--- Materials provided ---

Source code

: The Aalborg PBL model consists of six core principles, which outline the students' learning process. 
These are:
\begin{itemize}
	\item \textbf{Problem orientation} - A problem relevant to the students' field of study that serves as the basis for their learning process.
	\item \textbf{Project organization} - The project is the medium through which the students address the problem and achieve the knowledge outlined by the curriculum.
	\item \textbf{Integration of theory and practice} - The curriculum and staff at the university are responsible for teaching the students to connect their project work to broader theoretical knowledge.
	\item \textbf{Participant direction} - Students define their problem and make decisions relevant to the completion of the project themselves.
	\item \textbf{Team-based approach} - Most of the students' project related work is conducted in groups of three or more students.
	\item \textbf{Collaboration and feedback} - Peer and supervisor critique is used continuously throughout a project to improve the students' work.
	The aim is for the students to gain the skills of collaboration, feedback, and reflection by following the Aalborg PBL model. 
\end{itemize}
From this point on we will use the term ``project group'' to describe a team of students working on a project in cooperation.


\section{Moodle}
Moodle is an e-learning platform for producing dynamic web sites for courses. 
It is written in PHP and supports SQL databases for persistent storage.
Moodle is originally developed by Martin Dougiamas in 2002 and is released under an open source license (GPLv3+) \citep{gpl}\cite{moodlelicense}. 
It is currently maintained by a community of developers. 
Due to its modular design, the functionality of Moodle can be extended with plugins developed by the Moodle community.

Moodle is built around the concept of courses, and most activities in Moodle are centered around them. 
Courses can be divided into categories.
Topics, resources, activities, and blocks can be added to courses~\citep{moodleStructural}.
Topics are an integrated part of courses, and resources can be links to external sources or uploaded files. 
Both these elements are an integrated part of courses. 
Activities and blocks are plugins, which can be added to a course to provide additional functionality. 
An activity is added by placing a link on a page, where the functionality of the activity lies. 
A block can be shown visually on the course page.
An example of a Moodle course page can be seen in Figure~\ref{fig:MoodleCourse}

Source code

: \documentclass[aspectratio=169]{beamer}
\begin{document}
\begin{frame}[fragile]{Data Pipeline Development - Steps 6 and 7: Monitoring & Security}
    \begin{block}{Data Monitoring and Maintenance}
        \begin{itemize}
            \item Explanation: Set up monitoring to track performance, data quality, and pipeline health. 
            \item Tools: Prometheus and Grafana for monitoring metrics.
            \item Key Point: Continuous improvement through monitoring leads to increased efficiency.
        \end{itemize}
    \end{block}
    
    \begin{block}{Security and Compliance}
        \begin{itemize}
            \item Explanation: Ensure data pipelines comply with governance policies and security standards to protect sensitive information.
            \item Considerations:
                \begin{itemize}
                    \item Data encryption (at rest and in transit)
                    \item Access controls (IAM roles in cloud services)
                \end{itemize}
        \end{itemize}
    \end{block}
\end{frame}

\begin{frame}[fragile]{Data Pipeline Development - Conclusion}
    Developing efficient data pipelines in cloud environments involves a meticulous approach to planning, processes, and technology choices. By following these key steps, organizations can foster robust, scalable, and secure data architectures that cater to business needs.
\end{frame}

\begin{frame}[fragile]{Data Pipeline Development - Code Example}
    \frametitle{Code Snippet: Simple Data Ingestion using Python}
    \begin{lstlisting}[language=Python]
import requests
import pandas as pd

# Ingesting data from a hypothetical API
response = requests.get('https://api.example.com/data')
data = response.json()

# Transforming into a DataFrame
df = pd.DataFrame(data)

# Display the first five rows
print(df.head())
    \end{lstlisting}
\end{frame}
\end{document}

---

What is needed is an exact copy of the lines above, from the one containing "Topics are an" through the one containing "Both these elements", with nothing added.

> **Solution to this task**
Topics are an integrated part of courses, and resources can be links to external sources or uploaded files. 
Both these elements are an integrated part of courses. 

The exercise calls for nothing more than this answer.